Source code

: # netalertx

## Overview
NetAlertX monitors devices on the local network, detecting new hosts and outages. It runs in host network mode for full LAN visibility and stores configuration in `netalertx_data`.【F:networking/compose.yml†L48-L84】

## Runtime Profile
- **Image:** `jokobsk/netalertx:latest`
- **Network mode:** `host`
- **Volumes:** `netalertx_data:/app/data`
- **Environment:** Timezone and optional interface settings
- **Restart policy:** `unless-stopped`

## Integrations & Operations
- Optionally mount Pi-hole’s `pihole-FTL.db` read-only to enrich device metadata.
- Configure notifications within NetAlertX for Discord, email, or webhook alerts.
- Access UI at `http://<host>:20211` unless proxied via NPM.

==

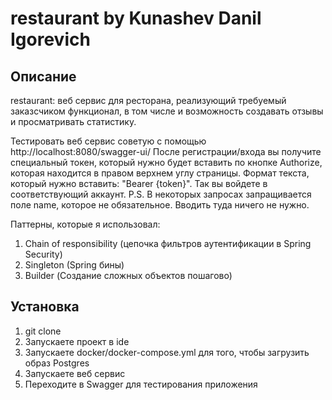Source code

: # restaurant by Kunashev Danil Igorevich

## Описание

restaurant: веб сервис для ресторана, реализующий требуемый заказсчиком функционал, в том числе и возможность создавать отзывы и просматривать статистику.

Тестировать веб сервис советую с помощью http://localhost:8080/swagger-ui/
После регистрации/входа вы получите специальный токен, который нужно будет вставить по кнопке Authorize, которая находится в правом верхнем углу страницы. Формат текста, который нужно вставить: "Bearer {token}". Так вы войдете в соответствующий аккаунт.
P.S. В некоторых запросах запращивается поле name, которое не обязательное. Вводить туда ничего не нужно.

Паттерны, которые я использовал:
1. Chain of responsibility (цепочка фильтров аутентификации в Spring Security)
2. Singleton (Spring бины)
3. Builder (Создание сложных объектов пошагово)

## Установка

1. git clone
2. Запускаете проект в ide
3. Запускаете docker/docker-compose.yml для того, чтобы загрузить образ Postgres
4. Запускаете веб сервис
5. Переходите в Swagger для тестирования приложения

Aim of the exercise>
What is the number of lines above that contain the word "unless"? Answer with that number only.

Response>
2